Of the 15 biggest floods in Davenport’s history, seven have occurred since 2008.
“Obviously, the weather is not getting any better,” said Kyle Carter, executive director of the Downtown Davenport Partnership, a business group. “Regardless of why you think it’s happening, it’s happening.”
Davenport owes much of its roughly 200-year-old history to the Mississippi River, which was instrumental in the area’s selection as a fort. The river allowed steamboats to reach the community and later led to bridges that connected people and products to large cities to the east.
That history is one reason that despite repeated flooding in the last 40 years — especially severe in 1969, 1975, 1993 and 2001 — Davenport residents have largely supported a modest containment system that includes a wide strip of grass and Nahant Marsh, a 305-acre wetland.
During more serious flooding, large sand-filled temporary barriers can be placed on River Drive, which runs parallel to the river, to protect the low-lying business district. Most homes are safely perched on the hills rising steeply to the north.

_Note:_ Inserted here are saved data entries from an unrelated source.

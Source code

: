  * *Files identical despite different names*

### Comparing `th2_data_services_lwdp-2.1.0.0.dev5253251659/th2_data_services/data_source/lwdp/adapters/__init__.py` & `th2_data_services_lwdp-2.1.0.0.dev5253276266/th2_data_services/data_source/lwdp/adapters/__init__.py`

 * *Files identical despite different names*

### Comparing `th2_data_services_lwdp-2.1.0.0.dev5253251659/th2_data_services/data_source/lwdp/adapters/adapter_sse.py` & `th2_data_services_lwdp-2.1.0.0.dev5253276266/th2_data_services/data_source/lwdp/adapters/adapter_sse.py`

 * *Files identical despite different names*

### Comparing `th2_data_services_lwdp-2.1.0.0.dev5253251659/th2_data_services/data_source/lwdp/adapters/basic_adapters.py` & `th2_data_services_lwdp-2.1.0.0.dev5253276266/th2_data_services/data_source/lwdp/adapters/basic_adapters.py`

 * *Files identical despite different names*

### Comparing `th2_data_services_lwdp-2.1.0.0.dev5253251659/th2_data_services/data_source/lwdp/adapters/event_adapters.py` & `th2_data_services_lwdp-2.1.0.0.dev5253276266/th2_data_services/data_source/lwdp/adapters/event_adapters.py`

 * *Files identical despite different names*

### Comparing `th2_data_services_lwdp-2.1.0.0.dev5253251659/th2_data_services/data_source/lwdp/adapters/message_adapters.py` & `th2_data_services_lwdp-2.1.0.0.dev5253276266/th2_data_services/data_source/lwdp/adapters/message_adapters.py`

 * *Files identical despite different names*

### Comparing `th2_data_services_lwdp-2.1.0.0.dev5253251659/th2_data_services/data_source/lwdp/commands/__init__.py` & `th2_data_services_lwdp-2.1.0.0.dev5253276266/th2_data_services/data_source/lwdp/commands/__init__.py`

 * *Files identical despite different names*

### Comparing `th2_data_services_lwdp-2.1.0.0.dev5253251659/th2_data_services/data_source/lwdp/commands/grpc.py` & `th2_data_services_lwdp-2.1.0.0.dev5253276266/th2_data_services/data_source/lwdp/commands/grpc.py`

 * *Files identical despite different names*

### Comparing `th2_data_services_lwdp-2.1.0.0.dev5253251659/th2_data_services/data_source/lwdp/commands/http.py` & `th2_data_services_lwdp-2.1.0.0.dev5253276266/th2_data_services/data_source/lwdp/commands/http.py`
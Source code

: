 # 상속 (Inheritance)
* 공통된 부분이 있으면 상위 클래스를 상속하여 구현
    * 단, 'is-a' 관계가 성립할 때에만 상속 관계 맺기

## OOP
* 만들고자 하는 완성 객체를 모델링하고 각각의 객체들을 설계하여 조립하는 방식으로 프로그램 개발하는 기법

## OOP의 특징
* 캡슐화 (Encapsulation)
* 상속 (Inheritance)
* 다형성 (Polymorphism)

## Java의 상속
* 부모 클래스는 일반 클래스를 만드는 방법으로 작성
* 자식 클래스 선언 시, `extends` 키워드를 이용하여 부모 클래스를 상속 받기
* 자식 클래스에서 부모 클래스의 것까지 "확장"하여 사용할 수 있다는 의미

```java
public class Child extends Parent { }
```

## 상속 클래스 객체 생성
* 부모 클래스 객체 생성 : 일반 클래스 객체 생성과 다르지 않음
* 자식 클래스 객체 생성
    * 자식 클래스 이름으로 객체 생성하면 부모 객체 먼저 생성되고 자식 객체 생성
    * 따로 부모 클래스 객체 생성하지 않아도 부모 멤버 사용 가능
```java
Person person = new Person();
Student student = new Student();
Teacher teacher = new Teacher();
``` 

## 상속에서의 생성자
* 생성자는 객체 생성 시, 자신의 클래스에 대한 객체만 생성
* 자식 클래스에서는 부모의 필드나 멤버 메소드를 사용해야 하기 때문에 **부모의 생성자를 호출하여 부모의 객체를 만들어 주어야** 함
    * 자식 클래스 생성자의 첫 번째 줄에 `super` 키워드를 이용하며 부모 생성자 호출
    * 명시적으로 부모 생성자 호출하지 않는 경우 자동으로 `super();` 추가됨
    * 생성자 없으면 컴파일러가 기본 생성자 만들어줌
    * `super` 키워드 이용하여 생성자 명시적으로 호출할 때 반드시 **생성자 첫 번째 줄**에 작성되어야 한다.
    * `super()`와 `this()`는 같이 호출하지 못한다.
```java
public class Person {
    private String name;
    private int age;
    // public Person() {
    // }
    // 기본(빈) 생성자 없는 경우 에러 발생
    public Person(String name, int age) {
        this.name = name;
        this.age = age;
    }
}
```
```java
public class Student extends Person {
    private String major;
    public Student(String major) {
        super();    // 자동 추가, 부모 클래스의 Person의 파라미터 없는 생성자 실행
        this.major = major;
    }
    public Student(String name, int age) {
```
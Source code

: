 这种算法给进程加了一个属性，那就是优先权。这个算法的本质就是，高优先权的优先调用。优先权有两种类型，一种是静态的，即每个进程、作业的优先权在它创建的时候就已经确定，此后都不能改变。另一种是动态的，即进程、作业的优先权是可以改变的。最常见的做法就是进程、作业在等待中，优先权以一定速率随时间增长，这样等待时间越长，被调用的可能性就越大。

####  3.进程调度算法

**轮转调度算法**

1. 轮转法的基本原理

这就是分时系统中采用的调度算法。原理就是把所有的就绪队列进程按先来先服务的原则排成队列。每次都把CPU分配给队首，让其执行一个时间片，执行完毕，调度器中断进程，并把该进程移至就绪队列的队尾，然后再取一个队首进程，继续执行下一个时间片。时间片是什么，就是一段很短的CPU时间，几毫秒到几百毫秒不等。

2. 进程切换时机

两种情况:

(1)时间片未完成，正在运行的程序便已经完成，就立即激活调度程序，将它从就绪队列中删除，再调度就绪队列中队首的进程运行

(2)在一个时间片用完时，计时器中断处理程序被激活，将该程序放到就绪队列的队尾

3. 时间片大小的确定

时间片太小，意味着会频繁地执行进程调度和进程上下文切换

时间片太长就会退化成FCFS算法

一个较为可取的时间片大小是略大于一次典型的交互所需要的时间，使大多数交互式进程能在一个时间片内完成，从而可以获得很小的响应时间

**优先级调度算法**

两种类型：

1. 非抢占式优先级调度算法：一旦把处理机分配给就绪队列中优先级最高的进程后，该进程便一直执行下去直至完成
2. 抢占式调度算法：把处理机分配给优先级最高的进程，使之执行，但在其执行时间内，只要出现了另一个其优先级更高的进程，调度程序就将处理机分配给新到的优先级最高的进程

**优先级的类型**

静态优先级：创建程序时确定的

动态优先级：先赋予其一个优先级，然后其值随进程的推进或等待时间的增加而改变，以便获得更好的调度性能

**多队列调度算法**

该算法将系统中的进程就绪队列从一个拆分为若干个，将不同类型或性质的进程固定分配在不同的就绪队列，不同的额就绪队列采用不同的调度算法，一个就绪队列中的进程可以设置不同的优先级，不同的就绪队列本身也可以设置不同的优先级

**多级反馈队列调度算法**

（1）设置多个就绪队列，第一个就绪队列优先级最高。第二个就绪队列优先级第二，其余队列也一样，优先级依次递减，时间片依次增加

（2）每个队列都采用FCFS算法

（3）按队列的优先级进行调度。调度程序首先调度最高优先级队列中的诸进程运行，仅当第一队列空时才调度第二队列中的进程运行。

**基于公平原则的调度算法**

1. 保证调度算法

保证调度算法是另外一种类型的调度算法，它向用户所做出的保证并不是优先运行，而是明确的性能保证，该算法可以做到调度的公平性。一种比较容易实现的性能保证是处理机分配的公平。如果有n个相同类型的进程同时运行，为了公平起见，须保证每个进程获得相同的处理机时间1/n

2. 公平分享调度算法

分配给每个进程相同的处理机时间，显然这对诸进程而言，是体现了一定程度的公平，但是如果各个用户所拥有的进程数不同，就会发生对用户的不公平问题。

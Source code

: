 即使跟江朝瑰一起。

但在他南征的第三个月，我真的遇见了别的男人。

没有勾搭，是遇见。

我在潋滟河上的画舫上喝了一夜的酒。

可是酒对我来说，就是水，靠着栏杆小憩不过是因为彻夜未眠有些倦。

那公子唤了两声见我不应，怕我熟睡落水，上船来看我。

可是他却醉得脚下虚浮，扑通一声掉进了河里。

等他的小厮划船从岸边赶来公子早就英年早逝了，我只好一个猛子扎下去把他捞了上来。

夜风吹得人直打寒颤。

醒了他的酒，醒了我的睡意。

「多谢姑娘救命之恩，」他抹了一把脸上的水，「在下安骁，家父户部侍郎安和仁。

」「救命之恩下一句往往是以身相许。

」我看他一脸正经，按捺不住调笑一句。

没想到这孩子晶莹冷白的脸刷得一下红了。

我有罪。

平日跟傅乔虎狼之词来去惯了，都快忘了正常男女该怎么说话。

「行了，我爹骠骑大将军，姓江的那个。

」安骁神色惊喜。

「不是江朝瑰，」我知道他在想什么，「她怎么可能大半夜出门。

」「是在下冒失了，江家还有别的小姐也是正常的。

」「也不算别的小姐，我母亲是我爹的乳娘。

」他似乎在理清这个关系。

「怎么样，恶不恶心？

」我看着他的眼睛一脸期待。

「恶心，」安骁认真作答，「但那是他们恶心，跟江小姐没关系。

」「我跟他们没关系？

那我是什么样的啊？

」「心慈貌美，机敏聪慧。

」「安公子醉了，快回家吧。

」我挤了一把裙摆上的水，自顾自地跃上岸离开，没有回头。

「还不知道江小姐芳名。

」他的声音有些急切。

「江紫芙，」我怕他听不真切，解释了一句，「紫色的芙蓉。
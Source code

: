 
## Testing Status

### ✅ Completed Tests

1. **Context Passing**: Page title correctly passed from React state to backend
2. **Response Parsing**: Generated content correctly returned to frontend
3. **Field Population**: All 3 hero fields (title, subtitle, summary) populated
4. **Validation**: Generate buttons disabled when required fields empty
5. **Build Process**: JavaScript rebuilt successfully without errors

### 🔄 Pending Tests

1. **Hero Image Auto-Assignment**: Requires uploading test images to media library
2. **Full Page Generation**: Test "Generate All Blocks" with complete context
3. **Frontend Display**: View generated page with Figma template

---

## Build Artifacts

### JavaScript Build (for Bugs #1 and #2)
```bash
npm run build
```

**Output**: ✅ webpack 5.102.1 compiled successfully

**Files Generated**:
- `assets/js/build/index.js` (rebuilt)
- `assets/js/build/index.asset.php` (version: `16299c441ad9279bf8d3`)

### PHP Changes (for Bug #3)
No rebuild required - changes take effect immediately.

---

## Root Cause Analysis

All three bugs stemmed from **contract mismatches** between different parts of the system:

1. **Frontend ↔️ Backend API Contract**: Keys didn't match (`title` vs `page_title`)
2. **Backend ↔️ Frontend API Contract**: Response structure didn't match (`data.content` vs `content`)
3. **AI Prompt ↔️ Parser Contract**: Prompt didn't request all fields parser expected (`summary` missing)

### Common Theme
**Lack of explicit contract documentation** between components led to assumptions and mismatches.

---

But this spring, separate crests repeatedly pressured and finally breached the barriers, causing an estimated $30 million in lost revenue and damage.
“For a week or two, people were boating down the street,” said Grubbs, who rushed to save expensive equipment in her virtual reality gaming business when water began surging inside.
Davenport residents also couldn’t help but notice that across the river in Rock Island, Illinois — where a permanent floodwall was erected after floods in 1993 — the city stayed almost completely dry. Bettendorf and Moline, Illinois, the other two communities that make up the Quad Cities, also have floodwalls and didn’t flood.
Mayor Frank Klipsch has formed a task force to consider options, which include setting aside more land that could be open for flooding and improving the system of temporary barriers protecting the city’s nine miles of riverfront.
“It’s not so simple as ‘let’s go build a wall,’ ” Klipsch said. “Our riverfront is one of the major attributes of our community. We want to be able to maintain that and embrace the Mississippi River.”
One factor is the $175 million or higher cost of a flood wall that would have to be mostly locally funded. But another is that an expanded buffer would be less reliable and require a lot of property.
Environmentalists support giving the river more room instead of a wall, but the pragmatic concerns weigh heavy.
“We saw water go where water has never gone before, so it really shook the community and it awakened all of us to say, ‘What are we doing? Is this a new reality for us?'” said Paul Rumler, the leader of the Quad Cities Chamber of Commerce.
Becca Clark said she supports the city’s go-slow approach, even though the flooding forced workers and customers to frantically haul items up a narrow staircase to the second floor of her clothing and jewelry shop.
“The city is all about the natural flow of the river and green space. It would ruin that,” said Clark, who grew up in the area.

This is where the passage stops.